Part of the storage and formatting questions may involve decisions about compression and archiving. For example, it makes sense to ZIP millions of small text files before sending them to the cloud, but not a handful of multi-gigabyte media files. Archiving and compressing data makes it easier to transfer and store the data, but consider the time and storage space it takes to pack and unpack those archives at either end.

Cloud migration bottleneck #3: Information validation

Integrity checking is the single most important step, and also the easiest to get wrong. Often it is assumed that corruption will occur during the data transport, whether that is by physical media or network transfer, and can be caught by performing checksums before and after. Checksums are a vital part of the process, but it is actually the preparation and importing of the data where you are most likely to suffer loss or corruption.

When data is shifting formats and applications, meaning and functionality can be lost even when the bytes are the same. A simple incompatibility between software versions can render petabytes of “correct” data useless. Coming up with a scalable process to verify that your data is both correct and useable can be a daunting task. At worst, it may devolve into a labor-intensive and imprecise manual process of “it looks okay to me.” But even that is better than no validation at all. The most important thing is to ensure that you will be able to recognize problems before the legacy systems are decommissioned!

Cloud migration bottleneck #4: Transfer marshaling

When lifting a single system to the cloud, it is relatively easy to just copy the prepared data onto physical media or push it across the Internet. But this process can be difficult to scale, especially for physical media. What seems “simple” in a proof-of-concept can balloon to “nightmare” when many and varied systems come into play.

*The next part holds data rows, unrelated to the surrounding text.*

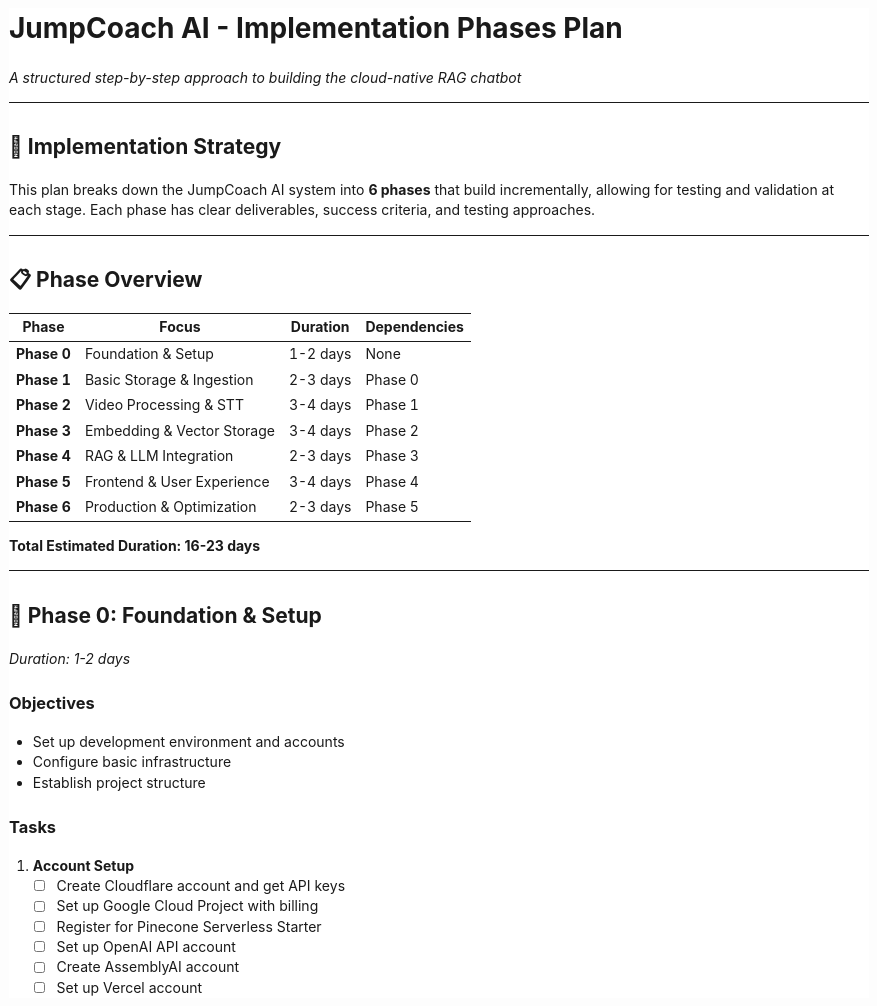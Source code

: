 # JumpCoach AI - Implementation Phases Plan

*A structured step-by-step approach to building the cloud-native RAG chatbot*

---

## 🎯 Implementation Strategy

This plan breaks down the JumpCoach AI system into **6 phases** that build incrementally, allowing for testing and validation at each stage. Each phase has clear deliverables, success criteria, and testing approaches.

---

## 📋 Phase Overview

| Phase | Focus | Duration | Dependencies |
|-------|-------|----------|-------------|
| **Phase 0** | Foundation & Setup | 1-2 days | None |
| **Phase 1** | Basic Storage & Ingestion | 2-3 days | Phase 0 |
| **Phase 2** | Video Processing & STT | 3-4 days | Phase 1 |
| **Phase 3** | Embedding & Vector Storage | 3-4 days | Phase 2 |
| **Phase 4** | RAG & LLM Integration | 2-3 days | Phase 3 |
| **Phase 5** | Frontend & User Experience | 3-4 days | Phase 4 |
| **Phase 6** | Production & Optimization | 2-3 days | Phase 5 |

**Total Estimated Duration: 16-23 days**

---

## 🚀 Phase 0: Foundation & Setup
*Duration: 1-2 days*

### Objectives
- Set up development environment and accounts
- Configure basic infrastructure
- Establish project structure

### Tasks
1. **Account Setup**
   - [ ] Create Cloudflare account and get API keys
   - [ ] Set up Google Cloud Project with billing
   - [ ] Register for Pinecone Serverless Starter
   - [ ] Set up OpenAI API account
   - [ ] Create AssemblyAI account
   - [ ] Set up Vercel account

A media device, such as an AWS Snowball, must be connected to each machine. That could mean physically walking the device around one or more data centers, juggling connectors, updating drivers, and installing software. Connecting over the local network saves the physical movement, but software setup can still be challenging and copy speed may drop to well below what could be achieved with a direct Internet upload. Transferring the data directly from each machine over the Internet saves many steps, especially if the data is cloud-ready.

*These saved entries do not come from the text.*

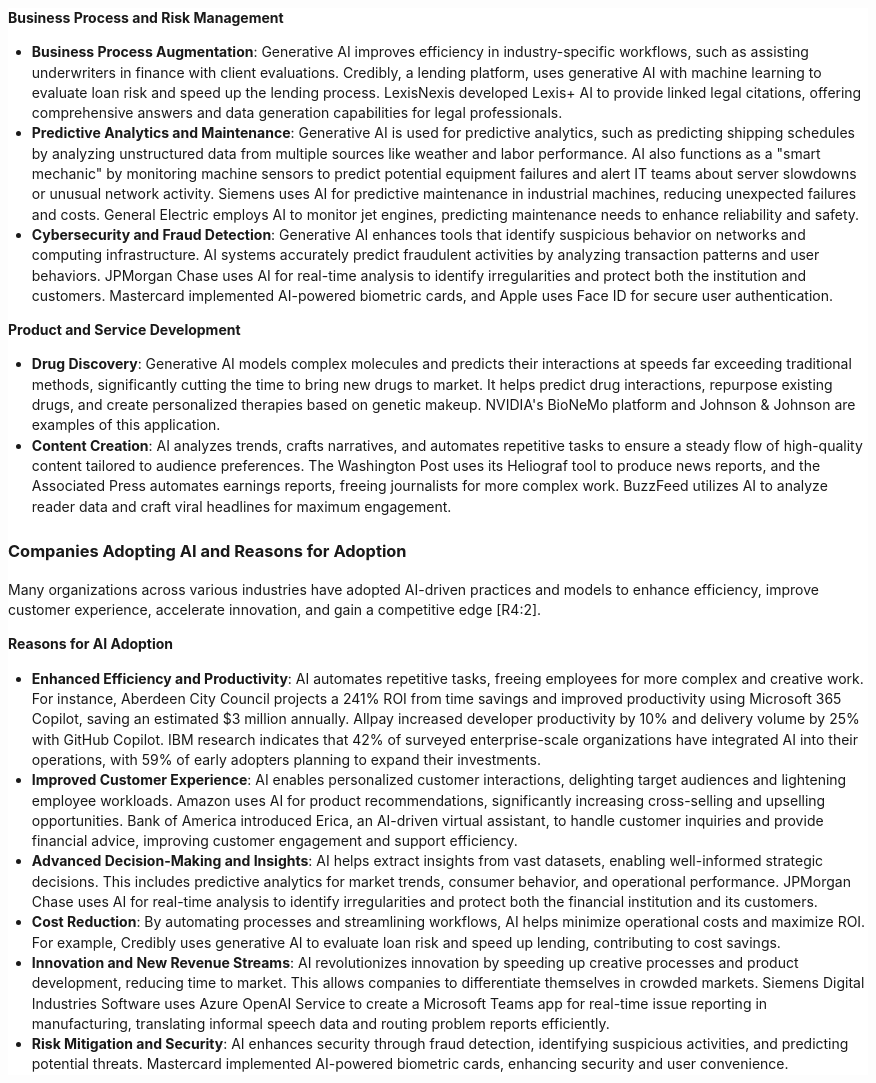 **Business Process and Risk Management**
*   **Business Process Augmentation**: Generative AI improves efficiency in industry-specific workflows, such as assisting underwriters in finance with client evaluations. Credibly, a lending platform, uses generative AI with machine learning to evaluate loan risk and speed up the lending process. LexisNexis developed Lexis+ AI to provide linked legal citations, offering comprehensive answers and data generation capabilities for legal professionals.
*   **Predictive Analytics and Maintenance**: Generative AI is used for predictive analytics, such as predicting shipping schedules by analyzing unstructured data from multiple sources like weather and labor performance. AI also functions as a "smart mechanic" by monitoring machine sensors to predict potential equipment failures and alert IT teams about server slowdowns or unusual network activity. Siemens uses AI for predictive maintenance in industrial machines, reducing unexpected failures and costs. General Electric employs AI to monitor jet engines, predicting maintenance needs to enhance reliability and safety.
*   **Cybersecurity and Fraud Detection**: Generative AI enhances tools that identify suspicious behavior on networks and computing infrastructure. AI systems accurately predict fraudulent activities by analyzing transaction patterns and user behaviors. JPMorgan Chase uses AI for real-time analysis to identify irregularities and protect both the institution and customers. Mastercard implemented AI-powered biometric cards, and Apple uses Face ID for secure user authentication.

**Product and Service Development**
*   **Drug Discovery**: Generative AI models complex molecules and predicts their interactions at speeds far exceeding traditional methods, significantly cutting the time to bring new drugs to market. It helps predict drug interactions, repurpose existing drugs, and create personalized therapies based on genetic makeup. NVIDIA's BioNeMo platform and Johnson & Johnson are examples of this application.
*   **Content Creation**: AI analyzes trends, crafts narratives, and automates repetitive tasks to ensure a steady flow of high-quality content tailored to audience preferences. The Washington Post uses its Heliograf tool to produce news reports, and the Associated Press automates earnings reports, freeing journalists for more complex work. BuzzFeed utilizes AI to analyze reader data and craft viral headlines for maximum engagement.

### Companies Adopting AI and Reasons for Adoption

Many organizations across various industries have adopted AI-driven practices and models to enhance efficiency, improve customer experience, accelerate innovation, and gain a competitive edge [R4:2].

**Reasons for AI Adoption**
*   **Enhanced Efficiency and Productivity**: AI automates repetitive tasks, freeing employees for more complex and creative work. For instance, Aberdeen City Council projects a 241% ROI from time savings and improved productivity using Microsoft 365 Copilot, saving an estimated $3 million annually. Allpay increased developer productivity by 10% and delivery volume by 25% with GitHub Copilot. IBM research indicates that 42% of surveyed enterprise-scale organizations have integrated AI into their operations, with 59% of early adopters planning to expand their investments.
*   **Improved Customer Experience**: AI enables personalized customer interactions, delighting target audiences and lightening employee workloads. Amazon uses AI for product recommendations, significantly increasing cross-selling and upselling opportunities. Bank of America introduced Erica, an AI-driven virtual assistant, to handle customer inquiries and provide financial advice, improving customer engagement and support efficiency.
*   **Advanced Decision-Making and Insights**: AI helps extract insights from vast datasets, enabling well-informed strategic decisions. This includes predictive analytics for market trends, consumer behavior, and operational performance. JPMorgan Chase uses AI for real-time analysis to identify irregularities and protect both the financial institution and its customers.
*   **Cost Reduction**: By automating processes and streamlining workflows, AI helps minimize operational costs and maximize ROI. For example, Credibly uses generative AI to evaluate loan risk and speed up lending, contributing to cost savings.
*   **Innovation and New Revenue Streams**: AI revolutionizes innovation by speeding up creative processes and product development, reducing time to market. This allows companies to differentiate themselves in crowded markets. Siemens Digital Industries Software uses Azure OpenAI Service to create a Microsoft Teams app for real-time issue reporting in manufacturing, translating informal speech data and routing problem reports efficiently.
*   **Risk Mitigation and Security**: AI enhances security through fraud detection, identifying suspicious activities, and predicting potential threats. Mastercard implemented AI-powered biometric cards, enhancing security and user convenience.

If data preparation involves copying, exporting, reformatting, or archiving, local storage can become a bottleneck. It may be necessary to set up dedicated storage to stage the prepared data. This has the advantage of allowing many systems to perform preparation in parallel, and reduces the contact points for shippable media and data transfer software to just one system.

Cloud migration bottleneck #5: Data transfer

When comparing network transfer to media shipment, it is easy to focus on just the shipping time. For example, an 80 terabyte AWS Snowball device might be sent by next-day courier, achieving an apparent data rate of more than eight gigabits per second. But this ignores the time it takes to acquire the device, configure and load it, prepare it for return, and allow the cloud vendor to copy the data off on the back-end. Customers of ours who do this regularly report that four-week turnaround times (from device ordering to data available in the cloud) are common. That brings the actual data transfer rate of shipping the device down to just 300 megabits per second, much less if the device is not completely filled.

Network transfer speeds likewise depend on a number of factors, foremost being the local uplink. You can’t send data faster than the physical bit rate, though careful data preparation can reduce the amount of data you need to send. Legacy protocols, including those that cloud vendors use by default for object storage, have difficulty with speed and reliability across long-distance Internet paths, which can make achieving that bit rate difficult. I could write many articles about the challenges involved here, but this is one you do not have to solve yourself. Data Expedition is one of a few companies that specialize in ensuring that the path is fully utilized regardless of how far away your data is from its cloud destination. For example, one gigabit Internet connection with acceleration software like CloudDat yields 900 megabits per second, three times the net throughput of an AWS Snowball.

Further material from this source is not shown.